There probably will not be releases in Cache Creek this year for irrigation, so we are looking to cut back on the total acres that we plant, tossing out some of the more water intensive crops, and buying more tape to drip many of the crops that we usually sprinkle. We are hoping that the wells that we use to pump water will hold out as our water tables drop. There are so many secondary impacts – no forage for deer makes our green growing crops look especially tasty – wild pigs think much the same way and are encroaching on any soft, moist soil that might make for easy rooting. The electric fences that we have put along our borders are being replaced by permanent wire. We are looking at $20,000 in fencing this year and maybe more next. Hungry wildlife are ‘shocked’ to find feed in such low supply.

We generally don’t need to irrigate this time of year but have been pushing water to our trees and other perennials. If you don’t get some deep moisture this time of year they bloom and are then wanting for water when they are actively rooting and pushing new growth – next year’s wood. I can anticipate some summer time energy crunches if the hydropower production drops off and there may not be other ways to replace it quickly enough. So we are thinking ahead about where we will be this summer in terms of having backups for some of our water systems. 

Val, all of this is evolving and may end if we have good drenching rains. That we can pray for. We are doing our share of rain dances and urging that stubborn high-pressure ridge to go north where it belongs. 

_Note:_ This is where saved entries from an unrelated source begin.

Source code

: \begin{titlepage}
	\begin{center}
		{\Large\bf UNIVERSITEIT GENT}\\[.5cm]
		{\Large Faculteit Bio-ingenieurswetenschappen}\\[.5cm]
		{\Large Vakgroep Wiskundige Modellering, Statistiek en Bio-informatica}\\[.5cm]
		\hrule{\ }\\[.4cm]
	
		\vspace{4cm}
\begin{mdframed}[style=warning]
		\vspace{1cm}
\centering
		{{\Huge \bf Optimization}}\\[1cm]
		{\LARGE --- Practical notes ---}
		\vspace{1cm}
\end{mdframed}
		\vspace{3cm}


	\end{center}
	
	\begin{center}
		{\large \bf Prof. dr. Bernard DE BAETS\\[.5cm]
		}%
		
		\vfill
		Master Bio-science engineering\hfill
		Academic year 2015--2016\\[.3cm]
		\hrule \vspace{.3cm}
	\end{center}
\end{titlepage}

Throw all of the above into the changing health care requirements for employers – delayed a bit but still on the horizon, the regular equipment maintenance and all of the other curve balls that can be thrown over the plate and we feel lucky that we have some resilience built into the farm design, places where we can shift and change focus. We feel pretty positive about the near term – that we can keep our crew employed, knowing that we have a year that will test us a bit.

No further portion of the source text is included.